*AIM OF THE TASK*.
Check every line of the entries for "particiones", and copy the lines that hold it.

Saved data entries:
[Start of Attachment]
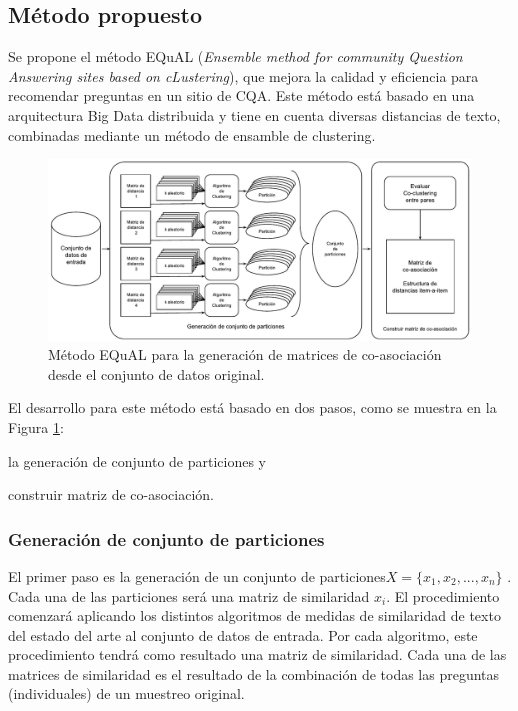 \subsection{Método propuesto}
Se propone el método EQuAL (\textit{Ensemble method for community Question Answering sites based on cLustering}), que mejora la calidad y eficiencia para recomendar preguntas en un sitio de CQA. Este método está basado en una arquitectura Big Data distribuida y tiene en cuenta diversas distancias de texto, combinadas mediante un método de ensamble de clustering.

\begin{figure}[h!]
	\centering
	\includegraphics[width=0.9\linewidth]{8_problema_investigacion/imagenes/metodo_equal}
	\caption{Método EQuAL para la generación de matrices de co-asociación desde el conjunto de datos original.}
	\label{fig:metodoequal}
\end{figure}

 El desarrollo para este método está basado en dos pasos, como se muestra en la Figura \ref{fig:metodoequal}: \begin{enumerate*} [label=(\roman*)] \item la generación de conjunto de particiones y \item construir matriz de co-asociación. \end{enumerate*}

\subsubsection{Generación de conjunto de particiones}
El primer paso es la generación de un conjunto de particiones\(X = \{x_1, x_2,... , x_n\}\) . Cada una de las particiones será una matriz de similaridad \(x_i\). El procedimiento comenzará aplicando los distintos algoritmos de medidas de similaridad de texto del estado del arte al conjunto de datos de entrada. Por cada algoritmo, este procedimiento tendrá como resultado una matriz de similaridad. Cada una de las matrices de similaridad es el resultado de la combinación de todas las preguntas (individuales) de un muestreo original.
[End of Attachment]
*SOLVED PROBLEM*.
 El desarrollo para este método está basado en dos pasos, como se muestra en la Figura \ref{fig:metodoequal}: \begin{enumerate*} [label=(\roman*)] \item la generación de conjunto de particiones y \item construir matriz de co-asociación. \end{enumerate*}
\subsubsection{Generación de conjunto de particiones}
El primer paso es la generación de un conjunto de particiones\(X = \{x_1, x_2,... , x_n\}\) . Cada una de las particiones será una matriz de similaridad \(x_i\). El procedimiento comenzará aplicando los distintos algoritmos de medidas de similaridad de texto del estado del arte al conjunto de datos de entrada. Por cada algoritmo, este procedimiento tendrá como resultado una matriz de similaridad. Cada una de las matrices de similaridad es el resultado de la combinación de todas las preguntas (individuales) de un muestreo original.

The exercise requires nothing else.